Saturday, April 13, 2024

Congo-Cameroon: Sustainable Solutions to the Human-Elephant Conflict? (English)


ENGLISH

Project
Human and Wildlife Conflicts in Central Africa
READ MORE ABOUT THIS PROJECT

Country:
CONGO (BRAZZAVILLE) CAMEROON

Author:


Jean Pierre Ndinga
CONGO BASIN RJF GRANTEE


An English summary of this report is below. The original report, published in French in Africa News, follows.

In Congo-Brazzaville and Cameroon, as in many other countries in the Congo Basin, the cohabitation of humans and elephants is anything but peaceful. NGOs and public authorities are now working together to find effective and, above all, sustainable solutions.
A solitary male in the Conkouati-Douli National Park. Image courtesy of Africa News.
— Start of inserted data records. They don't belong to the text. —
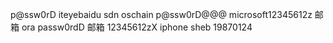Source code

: p@ssw0rD iteyebaidu
sdn oschain p@ssw0rD@@@
microsoft12345612z 邮箱
ora passw0rdD 邮箱
12345612zX iphone
sheb 19870124
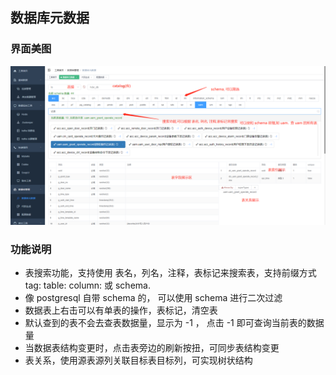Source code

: ## 数据库元数据

### 界面美图

![数据库元数据](../../../../images/数据库元数据.png)

### 功能说明 

* 表搜索功能，支持使用 表名，列名，注释，表标记来搜索表，支持前缀方式 tag: table: column:  或 schema.  
* 像 postgresql 自带 schema 的， 可以使用 schema 进行二次过滤
* 数据表上右击可以有单表的操作，表标记，清空表
* 默认查到的表不会去查表数据量，显示为 -1 ， 点击 -1 即可查询当前表的数据量
* 当数据表结构变更时，点击表旁边的刷新按扭，可同步表结构变更 
* 表关系，使用源表源列关联目标表目标列，可实现树状结构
Devastation of crops, attacks on humans... In Congo-Brazzaville and Cameroon, as in many countries of the Congo Basin, cohabitation between humans and elephants is anything but peaceful coexistence. NGOs and public authorities are now selling their jobs in search of effective, but above all sustainable, solutions.

In Cameroon, the problem arises in the localities of Campo, in the south of the country bordering Equatorial Guinea, and Messok-Ngoyla in the east. In recent years, these areas have been seen as epicenters of this conflictual coexistence between humans and wild beasts.

This is due to the animals of the Campo Ma'an and Nki National Parks, which abandon their natural areas to enter villages in search of food, destroying fields and plantations and sometimes even attacking humans.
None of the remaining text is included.